Construction purpose
Jordán valley reservoir is the first reservoir in Central Europe developed for supplying a town with water. The origination of the historic Jordán reservoir on the Tismenice Brook was mentioned in historical sources in 1492. The reservoir has an earthfill dam nearly 20 m high, with a very steep slope of the downstream face. The dam crown has already for a long time been an important, very busy and hard to replace traffic artery connecting two parts of the town of Tábor. Jordan reservoir was used for fish breeding purposes. Jordan fish harvesting events were the most frequent opportunities for opening the bottom outlet used for emptying the reservoir. The outlet facility was used for fish harvesting for the last time in 1830. After this date the reservoir has never again been emptied and the wooden outlet tubes have probably got gradually mudded up and devastated. The location of these tubes is unknown and their restoration is not realistic. Installing a new bottom outlet through the dam body when the reservoir is not empty would be very risky, first of all for the overall stability and sealing capacity of the dam. This means that at the moment it cannot be emptied. In 2002 the town of Tábor was affected by flooding and was added to the list of structurally affected regions. It was one of the reasons why in 2004 the Tábor municipality commenced the work on the preparation of the project named “Restoration of Jordán retention reservoir – Stage 1: Bottom outlet”, which is an important operating element of the dam as well as an element required for ensuring its safety, first of all during floods or critical and extraordinary situations and, in addition, for the project stage 2 the aim of which is dredging of Jordán reservoir, reducing the trophical load, improving the quality of water and expanding the retention space. The purpose of the project as a whole is to provide a bottom outlet of Jordán reservoir in Tábor. The outlet construction comprises cut-and-cover and mined structures, which will eventually divert water from the reservoir to the Tismenice Brook valley. This diversion will be ensured by the following civil engineering structures:
SO 01 – intake pressure tunnel with the intake structure,
SO 02 – outlet gate structure,
SO 03 – pressure-less outlet tunnel with a portal,
SO 04 – open channel in the reservoir bottom.

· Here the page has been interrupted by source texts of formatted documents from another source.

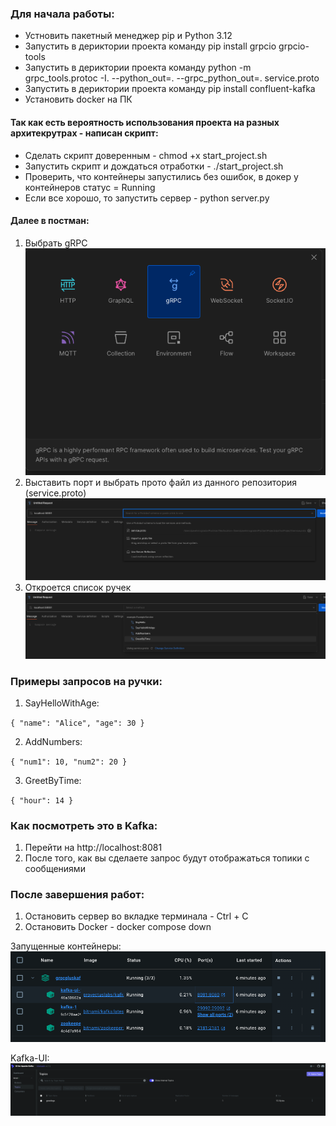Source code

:### **Для начала работы:**

* Устновить пакетный менеджер pip и Python 3.12
* Запустить в дериктории проекта команду pip install grpcio grpcio-tools
* Запустить в дериктории проекта команду python -m grpc_tools.protoc -I. --python_out=. --grpc_python_out=. service.proto
* Запустить в дериктории проекта команду pip install confluent-kafka
* Установить docker на ПК

#### Так как есть вероятность использования проекта на разных архитекрутрах - написан скрипт:
* Сделать скрипт доверенным - chmod +x start_project.sh
* Запустить скрипт и дождаться отработки - ./start_project.sh
* Проверить, что контейнеры запустились без ошибок, в докер у контейнеров статус = Running
* Если все хорошо, то запустить сервер - python server.py


#### Далее в постман:
1. Выбрать gRPC
![Снимок экрана 2024-12-17 в 12.36.58.png](images%2F%D0%A1%D0%BD%D0%B8%D0%BC%D0%BE%D0%BA%20%D1%8D%D0%BA%D1%80%D0%B0%D0%BD%D0%B0%202024-12-17%20%D0%B2%2012.36.58.png)
2. Выставить порт и выбрать прото файл из данного репозитория (service.proto)
![Снимок экрана 2024-12-17 в 12.37.59.png](images%2F%D0%A1%D0%BD%D0%B8%D0%BC%D0%BE%D0%BA%20%D1%8D%D0%BA%D1%80%D0%B0%D0%BD%D0%B0%202024-12-17%20%D0%B2%2012.37.59.png)
3. Откроется список ручек
![Снимок экрана 2024-12-17 в 12.39.51.png](images%2F%D0%A1%D0%BD%D0%B8%D0%BC%D0%BE%D0%BA%20%D1%8D%D0%BA%D1%80%D0%B0%D0%BD%D0%B0%202024-12-17%20%D0%B2%2012.39.51.png)

### Примеры запросов на ручки:

1. SayHelloWithAge:

`{
  "name": "Alice",
  "age": 30
}`

2. AddNumbers:

`{
  "num1": 10,
  "num2": 20
}`

3. GreetByTime:

`{
  "hour": 14
}`

### Как посмотреть это в Kafka:

1. Перейти на http://localhost:8081
2. После того, как вы сделаете запрос будут отображаться топики с сообщениями

### После завершения работ:

1. Остановить сервер во вкладке терминала - Сtrl + C
2. Остановить Docker - docker compose down


Запущенные контейнеры:
![Снимок экрана 2024-12-17 в 13.18.58.png](images%2F%D0%A1%D0%BD%D0%B8%D0%BC%D0%BE%D0%BA%20%D1%8D%D0%BA%D1%80%D0%B0%D0%BD%D0%B0%202024-12-17%20%D0%B2%2013.18.58.png)

Kafka-UI:
![Снимок экрана 2024-12-17 в 13.19.57.png](images%2F%D0%A1%D0%BD%D0%B8%D0%BC%D0%BE%D0%BA%20%D1%8D%D0%BA%D1%80%D0%B0%D0%BD%D0%B0%202024-12-17%20%D0%B2%2013.19.57.png)
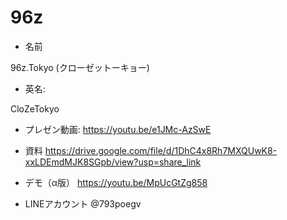 # 96z

- 名前

96z.Tokyo (クローゼットーキョー)

- 英名:

CloZeTokyo 

- プレゼン動画:
https://youtu.be/e1JMc-AzSwE

- 資料
https://drive.google.com/file/d/1DhC4x8Rh7MXQUwK8-xxLDEmdMJK8SGpb/view?usp=share_link

- デモ（α版）
https://youtu.be/MpUcGtZg858

- LINEアカウント
@793poegv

The bottom outlet is designed as a linear structure, mostly running underground, which makes the emptying of the reservoir from its deepest point through a by-pass running behind the dam embedment into the right-hand bank possible, with the final discharge to the Tismenice Brook located on the right side of the safety spillway. The work on the bottom outlet had to be coordinated with activities required for the pumping of water from the reservoir.
Project location
The portal of the pressure-less outlet tunnel is located in the rock mass in which the dam is embedded in the Tismenice Brook bottom, on the right side of the safety spillway of Jordán reservoir, and the tunnel is connected to the existing brook channel through a portal. The pressure-less tunnel is 148.77 m long. It ends in SO 2 Outlet Gate structure (by a shaft sunk from the upstream side of the dam). SO1 mined pressure tunnel structure is connected to the outlet gate. It is 26.6 m long and ends by a 14.2 m long cut-and-cover part and the intake structure. Owing to the depth of the structures, no utility networks were directly affected. The tunnel route is crossed by all networks common within a street profile, i.e. water lines, sewers, gas mains and communication cables. All of these networks are located at the distance of 15 m above the tunnel crown as the minimum. They were not damaged by the activities carried out in a mining-like way. The excavation for the outlet gate structures and the work on the cut-and-cover and mined parts of the pressure tunnel and the intake structure proceeded concurrently with the excavation of the pressure-less tunnel. The final lining has been completed in the pressure-less tunnel, to be followed by the final lining of the outlet gate structures and the pressure tunnel connecting to the intake structure.

Geological conditions
The geological composition is highly variable – the bedrock, in which geological layers and their mechanical properties frequently alternate, is found under an about 3-4 m thick layer of made-ground and loams. Syenites, diorites, paragneiss and granites were encountered during the tunnel excavation. The tunnel excavation encountered several tectonic zones and the small to extremely small spacing of joints with mechanical properties changing on their contacts. Discontinuity surfaces were covered with limonite and coated with dark-green chlorite, Fe oxides and vein quartz. According to the survey the rocks exhibit limonitic coats on fissures. The faults were filled with hydrothermally deteriorated rocks, vein quartz, sandy gouge with slaking clay. The rock classes reached the levels of R2 – R3, even R4 in faults.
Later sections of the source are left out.